Data layer correctness. The vibecoded schema works for the prototype’s data volume and access patterns. Under real usage you discover missing indexes, N+1 query patterns the AI wrote inside loops, and migration strategies that weren’t thought through at all because the prototype was written to a blank database. For a service that fetches live price data, you need a coherent caching strategy: how often to refresh, what to serve during upstream API downtime, how to stay within rate limits without degrading the user experience.
Why the Gap Is Harder Than It Looks
The prototype-to-production gap is not a new problem. Engineers have known about it for decades under the name the 90/90 rule: the first 90% of the code takes 90% of the development time, and the last 10% takes the other 90%. Vibecoding changes the ratio at the start without touching the ratio at the end.

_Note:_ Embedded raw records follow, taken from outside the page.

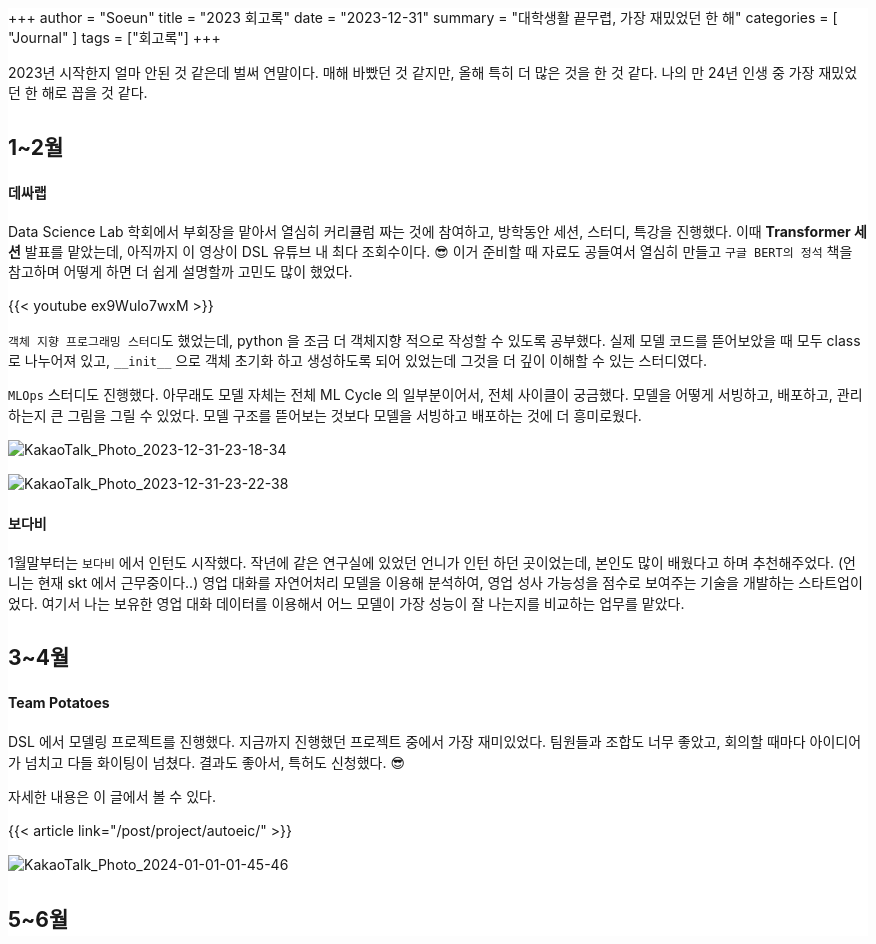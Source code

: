 +++
author = "Soeun"
title = "2023 회고록"
date = "2023-12-31"
summary = "대학생활 끝무렵, 가장 재밌었던 한 해"
categories = [
    "Journal"
]
tags = ["회고록"]
+++

2023년 시작한지 얼마 안된 것 같은데 벌써 연말이다. 매해 바빴던 것 같지만, 올해 특히 더 많은 것을 한 것 같다. 나의 만 24년 인생 중 가장 재밌었던 한 해로 꼽을 것 같다. 

## 1~2월

#### 데싸랩 
Data Science Lab 학회에서 부회장을 맡아서 열심히 커리큘럼 짜는 것에 참여하고, 방학동안 세션, 스터디, 특강을 진행했다.  이때 **Transformer 세션** 발표를 맡았는데, 아직까지 이 영상이 DSL 유튜브 내 최다 조회수이다. 😎 이거 준비할 때 자료도 공들여서 열심히 만들고 `구글 BERT의 정석` 책을 참고하며 어떻게 하면 더 쉽게 설명할까 고민도 많이 했었다. 

{{< youtube ex9Wulo7wxM >}}


`객체 지향 프로그래밍 스터디`도 했었는데, python 을 조금 더 객체지향 적으로 작성할 수 있도록 공부했다. 실제 모델 코드를 뜯어보았을 때 모두 class 로 나누어져 있고, `__init__` 으로 객체 초기화 하고 생성하도록 되어 있었는데 그것을 더 깊이 이해할 수 있는 스터디였다. 

`MLOps` 스터디도 진행했다. 아무래도 모델 자체는 전체 ML Cycle 의 일부분이어서, 전체 사이클이 궁금했다. 모델을 어떻게 서빙하고, 배포하고, 관리하는지 큰 그림을 그릴 수 있었다. 모델 구조를 뜯어보는 것보다 모델을 서빙하고 배포하는 것에 더 흥미로웠다. 


![KakaoTalk_Photo_2023-12-31-23-18-34](https://github.com/ddoddii/ddoddii.github.io/assets/95014836/f7a94377-8570-459e-875e-c306effea11f "1월 DSL OT")

![KakaoTalk_Photo_2023-12-31-23-22-38](https://github.com/ddoddii/ddoddii.github.io/assets/95014836/f533224c-cdea-4e17-9dc0-89d302088aa7 "운영진과 스키장")

#### 보다비 

1월말부터는 `보다비` 에서 인턴도 시작했다. 작년에 같은 연구실에 있었던 언니가 인턴 하던 곳이었는데, 본인도 많이 배웠다고 하며 추천해주었다. (언니는 현재 skt 에서 근무중이다..) 영업 대화를 자연어처리 모델을 이용해 분석하여, 영업 성사 가능성을 점수로 보여주는 기술을 개발하는 스타트업이었다. 여기서 나는 보유한 영업 대화 데이터를 이용해서 어느 모델이 가장 성능이 잘 나는지를 비교하는 업무를 맡았다. 

## 3~4월 

#### Team Potatoes
DSL 에서 모델링 프로젝트를 진행했다. 지금까지 진행했던 프로젝트 중에서  가장 재미있었다. 팀원들과 조합도 너무 좋았고, 회의할 때마다 아이디어가 넘치고 다들 화이팅이 넘쳤다. 결과도 좋아서, 특허도 신청했다. 😎 

자세한 내용은 이 글에서 볼 수 있다.

{{< article link="/post/project/autoeic/" >}}

![KakaoTalk_Photo_2024-01-01-01-45-46](https://github.com/ddoddii/ddoddii.github.io/assets/95014836/dadde25b-6564-4470-a471-57fa853824f0 "감자들과 글램핑")

## 5~6월 
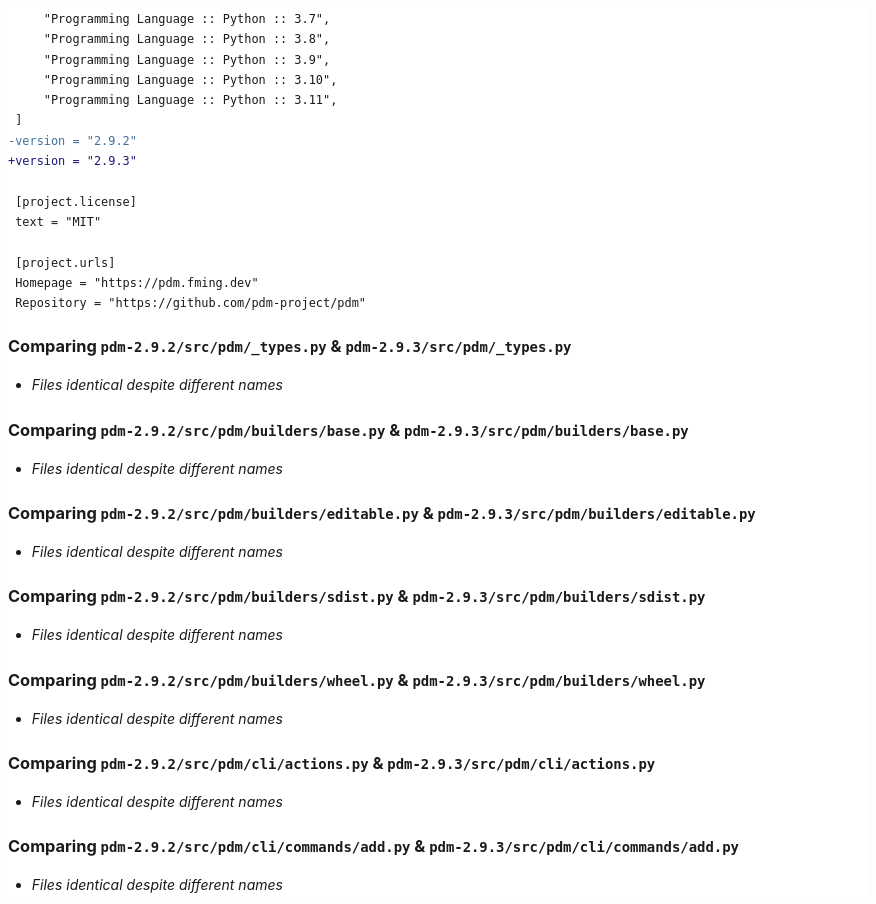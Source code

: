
 ```diff
     "Programming Language :: Python :: 3.7",
     "Programming Language :: Python :: 3.8",
     "Programming Language :: Python :: 3.9",
     "Programming Language :: Python :: 3.10",
     "Programming Language :: Python :: 3.11",
 ]
-version = "2.9.2"
+version = "2.9.3"
 
 [project.license]
 text = "MIT"
 
 [project.urls]
 Homepage = "https://pdm.fming.dev"
 Repository = "https://github.com/pdm-project/pdm"
```

### Comparing `pdm-2.9.2/src/pdm/_types.py` & `pdm-2.9.3/src/pdm/_types.py`

 * *Files identical despite different names*

### Comparing `pdm-2.9.2/src/pdm/builders/base.py` & `pdm-2.9.3/src/pdm/builders/base.py`

 * *Files identical despite different names*

### Comparing `pdm-2.9.2/src/pdm/builders/editable.py` & `pdm-2.9.3/src/pdm/builders/editable.py`

 * *Files identical despite different names*

### Comparing `pdm-2.9.2/src/pdm/builders/sdist.py` & `pdm-2.9.3/src/pdm/builders/sdist.py`

 * *Files identical despite different names*

### Comparing `pdm-2.9.2/src/pdm/builders/wheel.py` & `pdm-2.9.3/src/pdm/builders/wheel.py`

 * *Files identical despite different names*

### Comparing `pdm-2.9.2/src/pdm/cli/actions.py` & `pdm-2.9.3/src/pdm/cli/actions.py`

 * *Files identical despite different names*

### Comparing `pdm-2.9.2/src/pdm/cli/commands/add.py` & `pdm-2.9.3/src/pdm/cli/commands/add.py`

 * *Files identical despite different names*
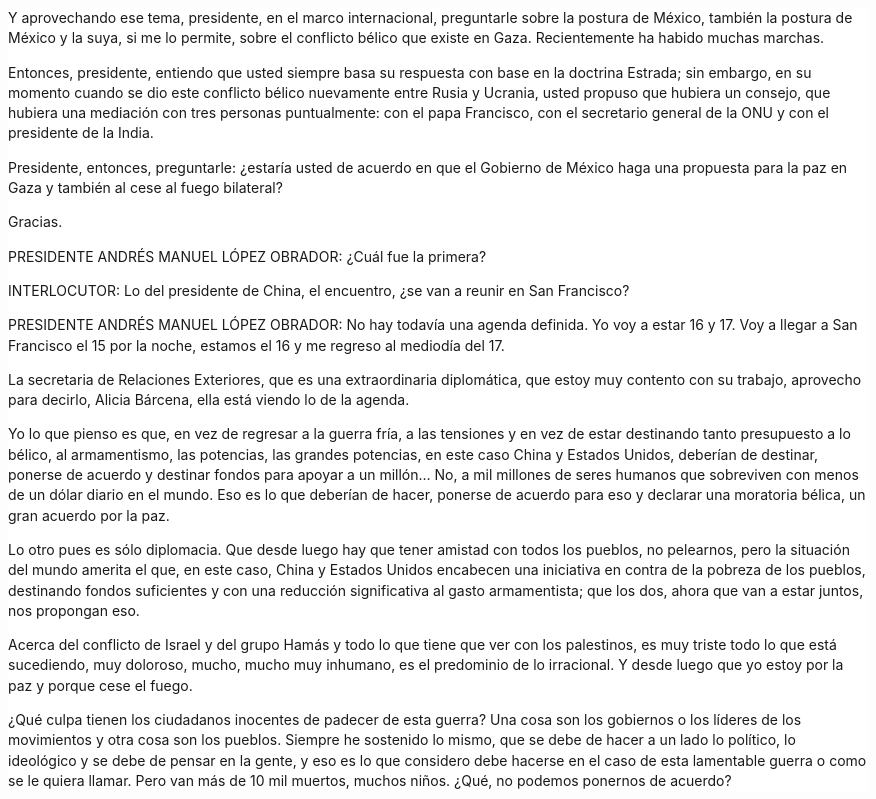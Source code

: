 Y aprovechando ese tema, presidente, en el marco internacional, preguntarle
sobre la postura de México, también la postura de México y la suya, si me lo
permite, sobre el conflicto bélico que existe en Gaza. Recientemente ha habido
muchas marchas.

Entonces, presidente, entiendo que usted siempre basa su respuesta con base en
la doctrina Estrada; sin embargo, en su momento cuando se dio este conflicto
bélico nuevamente entre Rusia y Ucrania, usted propuso que hubiera un consejo,
que hubiera una mediación con tres personas puntualmente: con el papa
Francisco, con el secretario general de la ONU y con el presidente de la
India.

Presidente, entonces, preguntarle: ¿estaría usted de acuerdo en que el
Gobierno de México haga una propuesta para la paz en Gaza y también al cese al
fuego bilateral?

Gracias.

PRESIDENTE ANDRÉS MANUEL LÓPEZ OBRADOR: ¿Cuál fue la primera?

INTERLOCUTOR: Lo del presidente de China, el encuentro, ¿se van a reunir en
San Francisco?

PRESIDENTE ANDRÉS MANUEL LÓPEZ OBRADOR: No hay todavía una agenda definida. Yo
voy a estar 16 y 17. Voy a llegar a San Francisco el 15 por la noche, estamos
el 16 y me regreso al mediodía del 17.

La secretaria de Relaciones Exteriores, que es una extraordinaria diplomática,
que estoy muy contento con su trabajo, aprovecho para decirlo, Alicia Bárcena,
ella está viendo lo de la agenda.

Yo lo que pienso es que, en vez de regresar a la guerra fría, a las tensiones
y en vez de estar destinando tanto presupuesto a lo bélico, al armamentismo,
las potencias, las grandes potencias, en este caso China y Estados Unidos,
deberían de destinar, ponerse de acuerdo y destinar fondos para apoyar a un
millón… No, a mil millones de seres humanos que sobreviven con menos de un
dólar diario en el mundo. Eso es lo que deberían de hacer, ponerse de acuerdo
para eso y declarar una moratoria bélica, un gran acuerdo por la paz.

Lo otro pues es sólo diplomacia. Que desde luego hay que tener amistad con
todos los pueblos, no pelearnos, pero la situación del mundo amerita el que,
en este caso, China y Estados Unidos encabecen una iniciativa en contra de la
pobreza de los pueblos, destinando fondos suficientes y con una reducción
significativa al gasto armamentista; que los dos, ahora que van a estar
juntos, nos propongan eso.

Acerca del conflicto de Israel y del grupo Hamás y todo lo que tiene que ver
con los palestinos, es muy triste todo lo que está sucediendo, muy doloroso,
mucho, mucho muy inhumano, es el predominio de lo irracional. Y desde luego
que yo estoy por la paz y porque cese el fuego.

¿Qué culpa tienen los ciudadanos inocentes de padecer de esta guerra? Una cosa
son los gobiernos o los líderes de los movimientos y otra cosa son los
pueblos. Siempre he sostenido lo mismo, que se debe de hacer a un lado lo
político, lo ideológico y se debe de pensar en la gente, y eso es lo que
considero debe hacerse en el caso de esta lamentable guerra o como se le
quiera llamar. Pero van más de 10 mil muertos, muchos niños. ¿Qué, no podemos
ponernos de acuerdo?
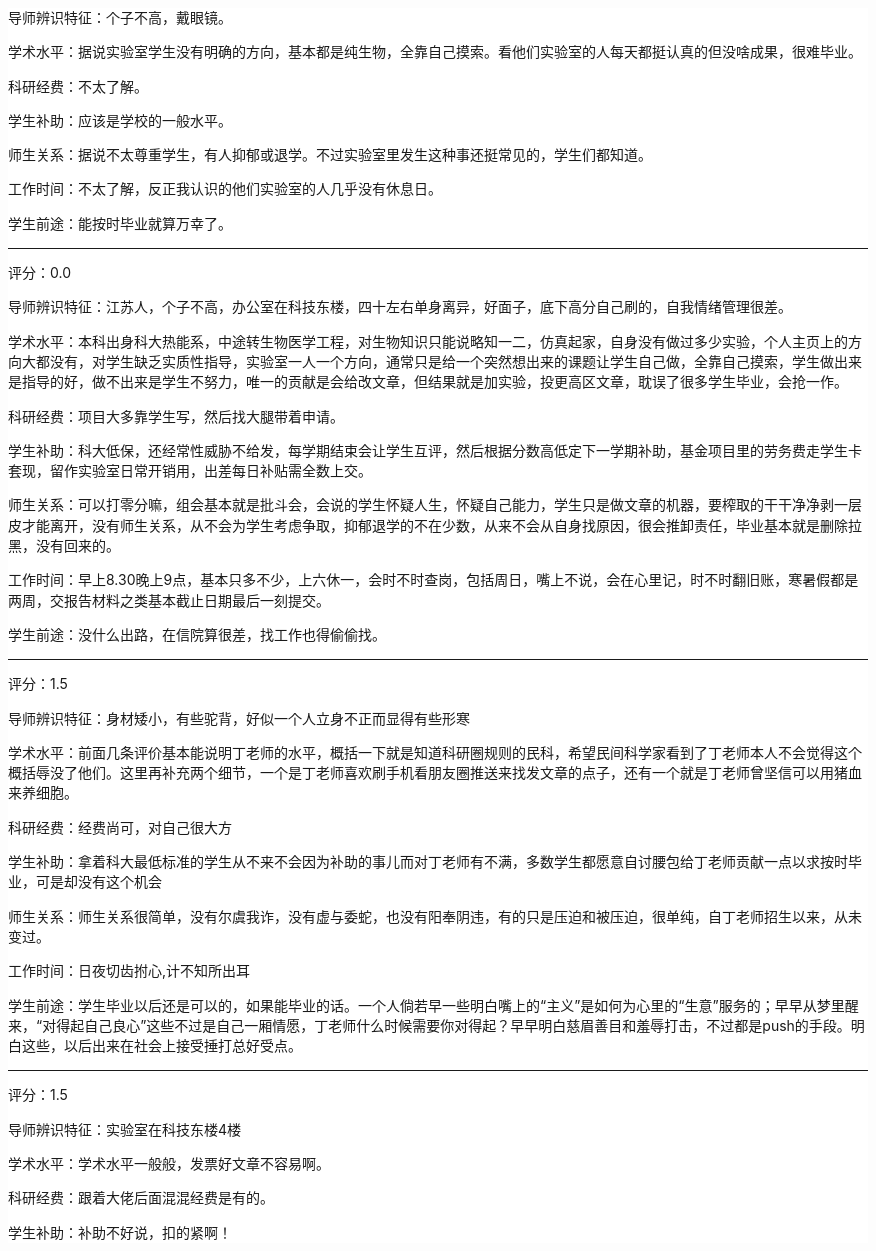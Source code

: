 导师辨识特征：个子不高，戴眼镜。

学术水平：据说实验室学生没有明确的方向，基本都是纯生物，全靠自己摸索。看他们实验室的人每天都挺认真的但没啥成果，很难毕业。

科研经费：不太了解。

学生补助：应该是学校的一般水平。

师生关系：据说不太尊重学生，有人抑郁或退学。不过实验室里发生这种事还挺常见的，学生们都知道。

工作时间：不太了解，反正我认识的他们实验室的人几乎没有休息日。

学生前途：能按时毕业就算万幸了。

* * *

评分：0.0

导师辨识特征：江苏人，个子不高，办公室在科技东楼，四十左右单身离异，好面子，底下高分自己刷的，自我情绪管理很差。

学术水平：本科出身科大热能系，中途转生物医学工程，对生物知识只能说略知一二，仿真起家，自身没有做过多少实验，个人主页上的方向大都没有，对学生缺乏实质性指导，实验室一人一个方向，通常只是给一个突然想出来的课题让学生自己做，全靠自己摸索，学生做出来是指导的好，做不出来是学生不努力，唯一的贡献是会给改文章，但结果就是加实验，投更高区文章，耽误了很多学生毕业，会抢一作。

科研经费：项目大多靠学生写，然后找大腿带着申请。

学生补助：科大低保，还经常性威胁不给发，每学期结束会让学生互评，然后根据分数高低定下一学期补助，基金项目里的劳务费走学生卡套现，留作实验室日常开销用，出差每日补贴需全数上交。

师生关系：可以打零分嘛，组会基本就是批斗会，会说的学生怀疑人生，怀疑自己能力，学生只是做文章的机器，要榨取的干干净净剥一层皮才能离开，没有师生关系，从不会为学生考虑争取，抑郁退学的不在少数，从来不会从自身找原因，很会推卸责任，毕业基本就是删除拉黑，没有回来的。

工作时间：早上8.30晚上9点，基本只多不少，上六休一，会时不时查岗，包括周日，嘴上不说，会在心里记，时不时翻旧账，寒暑假都是两周，交报告材料之类基本截止日期最后一刻提交。

学生前途：没什么出路，在信院算很差，找工作也得偷偷找。

* * *

评分：1.5

导师辨识特征：身材矮小，有些驼背，好似一个人立身不正而显得有些形寒

学术水平：前面几条评价基本能说明丁老师的水平，概括一下就是知道科研圈规则的民科，希望民间科学家看到了丁老师本人不会觉得这个概括辱没了他们。这里再补充两个细节，一个是丁老师喜欢刷手机看朋友圈推送来找发文章的点子，还有一个就是丁老师曾坚信可以用猪血来养细胞。

科研经费：经费尚可，对自己很大方

学生补助：拿着科大最低标准的学生从不来不会因为补助的事儿而对丁老师有不满，多数学生都愿意自讨腰包给丁老师贡献一点以求按时毕业，可是却没有这个机会

师生关系：师生关系很简单，没有尔虞我诈，没有虚与委蛇，也没有阳奉阴违，有的只是压迫和被压迫，很单纯，自丁老师招生以来，从未变过。

工作时间：日夜切齿拊心,计不知所出耳

学生前途：学生毕业以后还是可以的，如果能毕业的话。一个人倘若早一些明白嘴上的“主义”是如何为心里的“生意”服务的；早早从梦里醒来，“对得起自己良心”这些不过是自己一厢情愿，丁老师什么时候需要你对得起？早早明白慈眉善目和羞辱打击，不过都是push的手段。明白这些，以后出来在社会上接受捶打总好受点。

* * *

评分：1.5

导师辨识特征：实验室在科技东楼4楼

学术水平：学术水平一般般，发票好文章不容易啊。

科研经费：跟着大佬后面混混经费是有的。

学生补助：补助不好说，扣的紧啊！
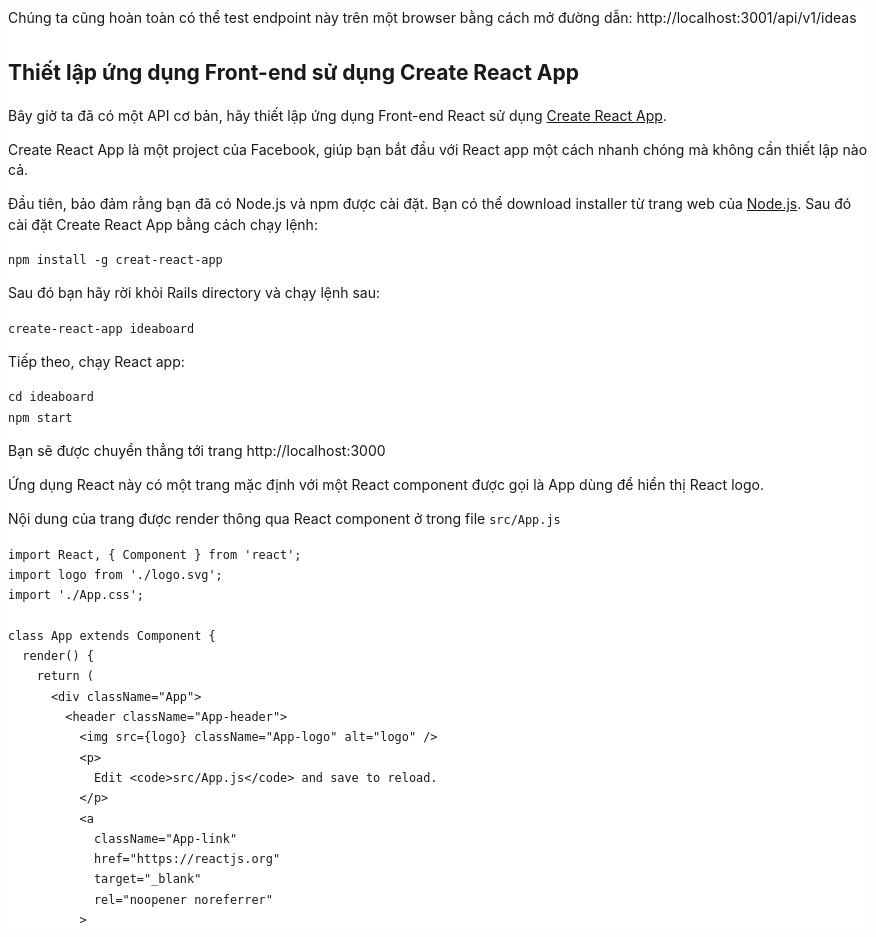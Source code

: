 Chúng ta cũng hoàn toàn có thể test endpoint này trên một browser bằng cách mở đường dẫn: http://localhost:3001/api/v1/ideas

## Thiết lập ứng dụng Front-end sử dụng Create React App

Bây giờ ta đã có một API cơ bản, hãy thiết lập ứng dụng Front-end React sử dụng [Create React App](https://github.com/facebookincubator/create-react-app).

Create React App là một project của Facebook, giúp bạn bắt đầu với React app một cách nhanh chóng mà không cần thiết lập nào cả.

Đầu tiên, bảo đảm rằng bạn đã có Node.js và npm được cài đặt. Bạn có thể download installer từ trang web của [Node.js](https://nodejs.org/). Sau đó cài đặt Create React App bằng cách chạy lệnh:

```
npm install -g creat-react-app
```

Sau đó bạn hãy rời khỏi Rails directory và chạy lệnh sau:

```
create-react-app ideaboard
```

Tiếp theo, chạy React app:

```
cd ideaboard
npm start
```

Bạn sẽ được chuyển thẳng tới trang http://localhost:3000

Ứng dụng React này có một trang mặc định với một React component được gọi là App dùng để hiển thị React logo.

Nội dung của trang được render thông qua React component ở trong file `src/App.js`

```
import React, { Component } from 'react';                                                            
import logo from './logo.svg';                                                                       
import './App.css';                                                                                  
                                                                                                     
class App extends Component {                                                                        
  render() { 
    return (
      <div className="App">                                                                          
        <header className="App-header">                                                              
          <img src={logo} className="App-logo" alt="logo" />                                         
          <p>
            Edit <code>src/App.js</code> and save to reload.                                         
          </p>
          <a
            className="App-link"                                                                     
            href="https://reactjs.org"                                                               
            target="_blank"
            rel="noopener noreferrer"                                                                
          >                                                                                          
```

What’s new is the expectation distortion. When a human writes a prototype over several days, the effort is visible. You saw the work go in, you know what was skipped, your intuition about remaining effort updates continuously. When an AI generates the prototype in two hours, the demo looks equally complete, but the intuition doesn’t calibrate. The prototype runs, it has a UI, it handles real data. The mental signal that usually says “this isn’t done” never fires.
There is a second problem specific to AI-generated code: context loss between sessions. When a human engineer builds a system over weeks, they carry the architectural decisions in their head. Every new function they write is consistent with those decisions because they made them. With vibecoding across multiple sessions, each conversation generates code that is locally coherent but globally inconsistent with the others. One session handles errors by returning null; another raises exceptions; a third logs and continues. The hardening phase is partly an archaeological dig through your own prototype, unifying conventions that diverged between sessions that shared no context.
I’ve encountered exactly this building Discord bots. Commands written a week apart use different patterns for database access, error recovery, and response formatting. At some point you have to stop adding features and make the thing consistent, and with AI-assisted code that pass takes longer because you’re auditing code you didn’t write line by line.
What Vibecoding Is Actually For
None of this is an argument against vibecoding. It is an argument against confusing what vibecoding produces with what shipping requires.
Vibecoding is well-suited to proving that an idea is technically feasible before committing resources to it. It’s useful for getting to a demo fast enough to show users before the idea changes. It generates boilerplate that you’ll extend yourself. It lets you explore an unfamiliar framework or domain without spending days on setup. These are real benefits.
What it isn’t is a substitute for the engineering decisions that make software reliable under real conditions. Those decisions require understanding your specific system: your traffic patterns, your failure modes, your users’ edge cases, your deployment environment. An AI assistant doesn’t have that context unless you provide it in exhaustive detail, at which point you’re doing most of the design work anyway.
Budkowski’s 100-hour gap isn’t a deficiency in the vibecoding workflow. It’s the other 90% of software development that has always been present and always will be. What vibecoding does is compress the 10% that comes first, which changes what it feels like to start a project without changing what it takes to finish one. Starting faster is still valuable. It means you learn sooner whether the idea is worth finishing. But the prototype is a hypothesis, not a head start, and treating it as the latter is where the time debt accumulates.